Allan Karlsson, Suédois, va ce jour avoir 100 ans.Une grande Fête se prépare pour lui dans la maison de retraite qu’il habite.Oui mais, lui, n’a pas envie de toutes ces festivités.Surtout quand l’infirmière lui interdit de boire (et on verra qu’Allan est plutot amateur de bonnes bouteilles), qu’il est en compagnie de vieux qui ne savent plus trop ce qu’ils disent.

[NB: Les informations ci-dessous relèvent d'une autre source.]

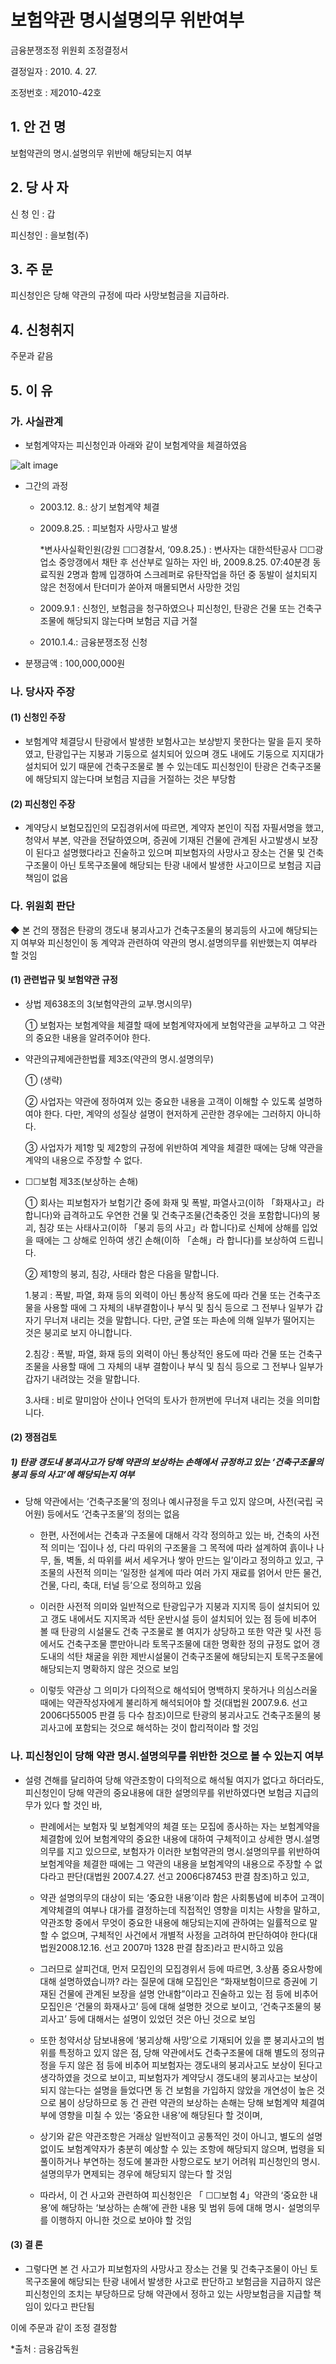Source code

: # 보험약관 명시설명의무 위반여부


금융분쟁조정 위원회 조정결정서

결정일자 : 2010. 4. 27.

조정번호 : 제2010-42호

## 1. 안 건 명
보험약관의 명시․설명의무 위반에 해당되는지 여부

## 2. 당 사 자 

신 청 인  :  갑

피신청인  :  을보험(주)


## 3. 주    문

피신청인은 당해 약관의 규정에 따라 사망보험금을 지급하라.

## 4. 신청취지 

주문과 같음


## 5. 이   유 

### 가. 사실관계
 
* 보험계약자는 피신청인과 아래와 같이 보험계약을 체결하였음

![alt image](https://raw.githubusercontent.com/aijinet/bodoc-claim-contents/master/contents/images/130_1.PNG)

<!--
구 분
계약자/
피보험자
보험기간
사고일자
보장내용
☐☐보험
병
2003.12.8~
2013.12.8
2009. 8.25.
 붕괴상해사망 등
-->


* 그간의 과정

  * 2003.12. 8.: 상기 보험계약 체결

  * 2009.8.25. : 피보험자 사망사고 발생

    *변사사실확인원(강원 ☐☐경찰서, ‘09.8.25.) : 변사자는 대한석탄공사 ☐☐광업소 중앙갱에서 채탄 후 선산부로 일하는 자인 바, 2009.8.25. 07:40분경 동료직원 2명과 함께 입갱하여 스크레퍼로 유탄작업을 하던 중 동발이 설치되지 않은 천정에서 탄더미가 쏟아져 매몰되면서 사망한 것임

  * 2009.9.1 : 신청인, 보험금을 청구하였으나 피신청인, 탄광은 건물 또는 건축구조물에 해당되지 않는다며 보험금 지급 거절

  * 2010.1.4.: 금융분쟁조정 신청

 * 분쟁금액 : 100,000,000원 


### 나. 당사자 주장 

#### (1) 신청인 주장 

* 보험계약 체결당시 탄광에서 발생한 보험사고는 보상받지 못한다는 말을 듣지 못하였고, 탄광입구는 지붕과 기둥으로 설치되어 있으며 갱도 내에도 기둥으로 지지대가 설치되어 있기 때문에 건축구조물로 볼 수 있는데도 피신청인이 탄광은 건축구조물에 해당되지 않는다며 보험금 지급을 거절하는 것은 부당함
 
#### (2) 피신청인 주장

* 계약당시 보험모집인의 모집경위서에 따르면, 계약자 본인이 직접 자필서명을 했고, 청약서 부본, 약관을 전달하였으며, 증권에 기재된 건물에 관계된 사고발생시 보장이 된다고 설명했다라고 진술하고 있으며 피보험자의 사망사고 장소는 건물 및 건축구조물이 아닌 토목구조물에 해당되는 탄광 내에서 발생한 사고이므로 보험금 지급책임이 없음


### 다. 위원회 판단

◆ 본 건의 쟁점은 탄광의 갱도내 붕괴사고가 건축구조물의 붕괴등의 사고에 해당되는지 여부와 피신청인이 동 계약과 관련하여 약관의 명시․설명의무를 위반했는지 여부라 할 것임  

#### (1) 관련법규 및 보험약관 규정

* 상법 제638조의 3(보험약관의 교부․명시의무)

  ① 보험자는 보험계약을 체결할 때에 보험계약자에게 보험약관을 교부하고 그 약관의 중요한 내용을 알려주어야 한다.

* 약관의규제에관한법률 제3조(약관의 명시․설명의무)
   
  ① (생략)
  
  ② 사업자는 약관에 정하여져 있는 중요한 내용을 고객이 이해할 수 있도록 설명하여야 한다. 다만, 계약의 성질상 설명이 현저하게 곤란한 경우에는 그러하지 아니하다.
  
  ③ 사업자가 제1항 및 제2항의 규정에 위반하여 계약을 체결한 때에는 당해 약관을 계약의 내용으로 주장할 수 없다.

* ☐☐보험 제3조(보상하는 손해)

  ① 회사는 피보험자가 보험기간 중에 화재 및 폭발, 파열사고(이하 「화재사고」라 합니다)와 급격하고도 우연한 건물 및 건축구조물(건축중인 것을 포함합니다)의 붕괴, 침강 또는 사태사고(이하 「붕괴 등의 사고」라 합니다)로 신체에 상해를 입었을 때에는 그 상해로 인하여 생긴 손해(이하 「손해」라 합니다)를 보상하여 드립니다.
  
  ② 제1항의 붕괴, 침강, 사태라 함은 다음을 말합니다.
    
    1.붕괴 : 폭발, 파열, 화재 등의 외력이 아닌 통상적 용도에 따라 건물 또는 건축구조물을 사용할 때에 그 자체의 내부결함이나 부식 및 침식 등으로 그 전부나 일부가 갑자기 무너져 내리는 것을 말합니다. 다만, 균열 또는 파손에 의해 일부가 떨어지는 것은 붕괴로 보지 아니합니다.
    
    2.침강 : 폭발, 파열, 화재 등의 외력이 아닌 통상적인 용도에 따라 건물 또는 건축구조물을 사용할 때에 그 자체의 내부 결함이나 부식 및 침식 등으로 그 전부나 일부가 갑자기 내려앉는 것을 말합니다.
    
    3.사태 : 비로 말미암아 산이나 언덕의 토사가 한꺼번에 무너져 내리는 것을 의미합니다.  

#### (2) 쟁점검토  

##### 1) 탄광 갱도내 붕괴사고가 당해 약관의 보상하는 손해에서 규정하고 있는 ‘건축구조물의 붕괴 등의 사고’에 해당되는지 여부

* 당해 약관에서는 ‘건축구조물’의 정의나 예시규정을 두고 있지 않으며, 사전(국립 국어원) 등에서도 ‘건축구조물’의 정의는 없음

  * 한편, 사전에서는 건축과 구조물에 대해서 각각 정의하고 있는 바,  건축의 사전적 의미는 ‘집이나 성, 다리 따위의 구조물을 그 목적에 따라 설계하여 흙이나 나무, 돌, 벽돌, 쇠 따위를 써서 세우거나 쌓아 만드는 일’이라고 정의하고 있고, 구조물의 사전적 의미는 ‘일정한 설계에 따라 여러 가지 재료를 얽어서 만든 물건, 건물, 다리, 축대, 터널 등’으로 정의하고 있음 

   * 이러한 사전적 의미와 일반적으로 탄광입구가 지붕과 지지목 등이 설치되어 있고 갱도 내에서도 지지목과 석탄 운반시설 등이 설치되어 있는 점 등에 비추어 볼 때 탄광의 시설물도 건축 구조물로 볼 여지가 상당하고 또한 약관 및 사전 등에서도 건축구조물 뿐만아니라 토목구조물에 대한 명확한 정의 규정도 없어 갱도내의 석탄 채굴을 위한 제반시설물이 건축구조물에 해당되는지 토목구조물에 해당되는지 명확하지 않은 것으로 보임


   * 이렇듯 약관상 그 의미가 다의적으로 해석되어 명백하지 못하거나 의심스러울 때에는 약관작성자에게 불리하게 해석되어야 할 것(대법원 2007.9.6. 선고 2006다55005 판결 등 다수 참조)이므로 탄광의 붕괴사고도 건축구조물의 붕괴사고에 포함되는 것으로 해석하는 것이 합리적이라 할 것임  

 
### 나. 피신청인이 당해 약관 명시․설명의무를 위반한 것으로 볼 수 있는지 여부

* 설령 견해를 달리하여 당해 약관조항이 다의적으로 해석될 여지가 없다고 하더라도, 피신청인이 당해 약관의 중요내용에 대한 설명의무를 위반하였다면 보험금 지급의무가 있다 할 것인 바,

   * 판례에서는 보험자 및 보험계약의 체결 또는 모집에 종사하는 자는 보험계약을 체결함에 있어 보험계약의 중요한 내용에 대하여 구체적이고 상세한 명시․설명의무를 지고 있으므로, 보험자가 이러한 보험약관의 명시․설명의무를 위반하여 보험계약을 체결한 때에는 그 약관의 내용을 보험계약의 내용으로 주장할 수 없다라고 판단(대법원 2007.4.27. 선고 2006다87453 판결 참조)하고 있고, 

   * 약관 설명의무의 대상이 되는 ‘중요한 내용’이라 함은 사회통념에 비추어 고객이 계약체결의 여부나 대가를 결정하는데 직접적인 영향을 미치는 사항을 말하고, 약관조항 중에서 무엇이 중요한 내용에 해당되는지에 관하여는 일률적으로 말할 수 없으며, 구체적인 사건에서 개별적 사정을 고려하여 판단하여야 한다(대법원2008.12.16. 선고 2007마 1328 판결 참조)라고 판시하고 있음  

   * 그러므로 살피건대, 먼저 모집인의 모집경위서 등에 따르면, 3.상품 중요사항에 대해 설명하였습니까? 라는 질문에 대해 모집인은 “화재보험이므로 증권에 기재된 건물에 관계된 보장을 설명 안내함”이라고 진술하고 있는 점 등에 비추어 모집인은 ‘건물의 화재사고’ 등에 대해 설명한 것으로 보이고, ‘건축구조물의 붕괴사고’ 등에 대해서는 설명이 있었던 것은 아닌 것으로 보임


    * 또한 청약서상 담보내용에 ‘붕괴상해 사망’으로 기재되어 있을 뿐 붕괴사고의 범위를 특정하고 있지 않은 점, 당해 약관에서도 건축구조물에 대해 별도의 정의규정을 두지 않은 점 등에 비추어 피보험자는 갱도내의 붕괴사고도 보상이 된다고 생각하였을 것으로 보이고, 피보험자가 계약당시 갱도내의 붕괴사고는 보상이 되지 않는다는 설명을 들었다면 동 건 보험을 가입하지 않았을 개연성이 높은 것으로 봄이 상당하므로 동 건 관련 약관의 보상하는 손해는 당해 보험계약 체결여부에 영향을 미칠 수 있는 ‘중요한 내용’에 해당된다 할 것이며, 

   * 상기와 같은 약관조항은 거래상 일반적이고 공통적인 것이 아니고, 별도의 설명 없이도 보험계약자가 충분히 예상할 수 있는 조항에 해당되지 않으며, 법령을 되풀이하거나 부연하는 정도에 불과한 사항으로도 보기 어려워 피신청인의 명시․설명의무가 면제되는 경우에 해당되지 않는다 할 것임

   * 따라서, 이 건 사고와 관련하여 피신청인은 「 ☐☐보험 4」약관의 ‘중요한 내용’에 해당하는 ‘보상하는 손해’에 관한 내용 및 범위 등에 대해 명시･ 설명의무를 이행하지 아니한 것으로 보아야 할 것임

#### (3) 결 론   
	
* 그렇다면 본 건 사고가 피보험자의 사망사고 장소는 건물 및 건축구조물이 아닌 토목구조물에 해당되는 탄광 내에서 발생한 사고로  판단하고 보험금을 지급하지 않은 피신청인의 조치는 부당하므로 당해 약관에서 정하고 있는 사망보험금을 지급할 책임이 있다고 판단됨

이에 주문과 같이 조정 결정함 

*출처 : 금융감독원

Alors il prend la poudre d’escampette.Et l’expression prend ici tout son sens car figurez vous que dans son jeune temps, il était artificier! Le voilà parti en charentaises, au hasard.Il finit par débarquer dans une gare où là , un jeune un peu particulier , lui confie une énorme valise bien lourde, le temps pour lui d’aller là où lui et sa valise ne peuvent entrer à deux

[Le jeune homme ] finit tout de même pr bifurquer vers la porte d’à côté , où il rencontra un nouveau problème.Visiblement , il n’avait aucune envie de séparer de sa grosse valise grise montée sur roulettes, et les WC étaient trop exigus pour les accueillir tous les deux. Allan se dit que le jeune homme n’avait que deux options : laisser la valise dehors ou bien la faire entrer et rester lui-même à l’extérieur.

Le bus d’Allan étant arrivé, celui ci décide de ne pas le rater et, par souci de bien faire, de ne pas abandonner la valise qu’il embarque avec lui…Et c’est le début d’uns sorte de road movie que pour ma part je préfère appeler périple routier, en bonne Française que je suis et puis le terme n’est pas tout à fait approprié.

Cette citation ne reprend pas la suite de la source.